When it comes to business meetings, we’ve heard it all: have an agenda; have no agenda; keep the pre-read to just a few slides; have no slides at all; keep the meetings short and frequent; have longer, less frequent meetings; do them virtually; do them in person; do them standing up; eliminate them altogether. I’m sure you could come up with your own list of dos and don’ts.
My topic today, although adjacent, is not about meetings per se. It’s about conversations. Meaningful workplace and business conversations. Because how you chose to define things really matters, and defining something as “a meeting” often fails to capture something very important. How you chose to frame things can set the stage for success, or take you right where you didn’t want to go in the first place.

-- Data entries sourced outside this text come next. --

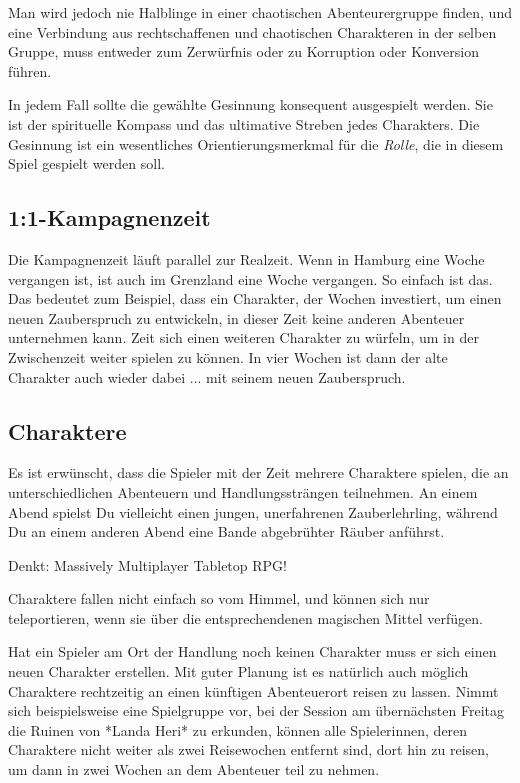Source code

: \documentclass[11pt]{wbzine}
\begin{document}
\begin{multicols}{2}
    Man wird jedoch nie Halblinge in einer chaotischen
    Abenteurergruppe finden, und eine Verbindung aus rechtschaffenen
    und chaotischen Charakteren in der selben Gruppe, muss entweder zum 
    Zerwürfnis oder zu Korruption oder Konversion führen.

    In jedem Fall sollte die gewählte Gesinnung konsequent
    ausgespielt werden. Sie ist der spirituelle Kompass und das
    ultimative Streben jedes Charakters. Die Gesinnung ist ein
    wesentliches Orientierungsmerkmal für die \textit{Rolle}, die in
    diesem Spiel gespielt werden soll.

    \subsection{1:1-Kampagnenzeit}

    Die Kampagnenzeit läuft parallel zur Realzeit. Wenn in Hamburg
    eine Woche vergangen ist, ist auch im Grenzland eine Woche
    vergangen. So einfach ist das. Das bedeutet zum Beispiel, dass
    ein Charakter, der Wochen investiert, um einen neuen
    Zauberspruch zu entwickeln, in dieser Zeit keine anderen
    Abenteuer unternehmen kann. Zeit sich einen weiteren Charakter
    zu würfeln, um in der Zwischenzeit weiter spielen zu können. In
    vier Wochen ist dann der alte Charakter auch wieder dabei ...
    mit seinem neuen Zauberspruch.

    \subsection{Charaktere}

    Es ist erwünscht, dass die Spieler mit der Zeit mehrere
    Charaktere spielen, die an unterschiedlichen Abenteuern und
    Handlungssträngen teilnehmen. An einem Abend spielst Du
    vielleicht einen jungen, unerfahrenen Zauberlehrling, während Du
    an einem anderen Abend eine Bande abgebrühter Räuber anführst.

    \begin{tcolorbox} 
         Denkt: Massively Multiplayer Tabletop RPG!  
    \end{tcolorbox}

    Charaktere fallen nicht einfach so vom Himmel, und können sich
    nur teleportieren, wenn sie über die entsprechendenen magischen
    Mittel verfügen.

    Hat ein Spieler am Ort der Handlung noch keinen Charakter muss
    er sich einen neuen Charakter erstellen. Mit guter Planung ist
    es natürlich auch möglich Charaktere rechtzeitig an einen
    künftigen Abenteuerort reisen zu lassen. Nimmt sich
    beispielsweise eine Spielgruppe vor, bei der Session am
    übernächsten Freitag die Ruinen von *Landa Heri* zu erkunden,
    können alle Spielerinnen, deren Charaktere nicht weiter als zwei
    Reisewochen entfernt sind, dort hin zu reisen, um dann in zwei
    Wochen an dem Abenteuer teil zu nehmen.


\end{multicols}
\end{document}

In companies large and small, leaders at all levels spend a lot of time presenting things to each other. What they often don’t do, is take the time to think things through together. I get it: people are busy, and it just feels more expedient to power through the laundry list of topics as fast and efficiently as possible. But at what a cost.
Time and time again, I’ve noticed that when people take the time to work through something together – to co-create an outcome with their peers rather than simply ratifying someone else’s work – something important happens: mutual understanding and trust go up; engagement and buy-in go up, and the solution itself is much better than what it would have been without the effort of creating it together.
Yes, it often takes more time. If the place is on fire and you need quick, decisive action to avert disaster, perhaps you can’t afford to spend too much time on deciding on your course of action. On the other hand, perhaps the very urgency of the situation requires your team’s very best thinking. And perhaps, just perhaps, giving yourself the space to step back from the daily grind and kick ideas around with others would have allowed you to get ahead of things in the first place.
In my line of work, one of the most important things I can do for clients is to hold a space in time for them to have meaningful conversations about things that really matter to them and their organizations: What kind of business do we want to be? What kind of team? How do we want to work together? How will we win? What do we want to keep? What do we have to change? It sounds easy but it’s not, and it matters.
Can you and your team afford to not have great conversations?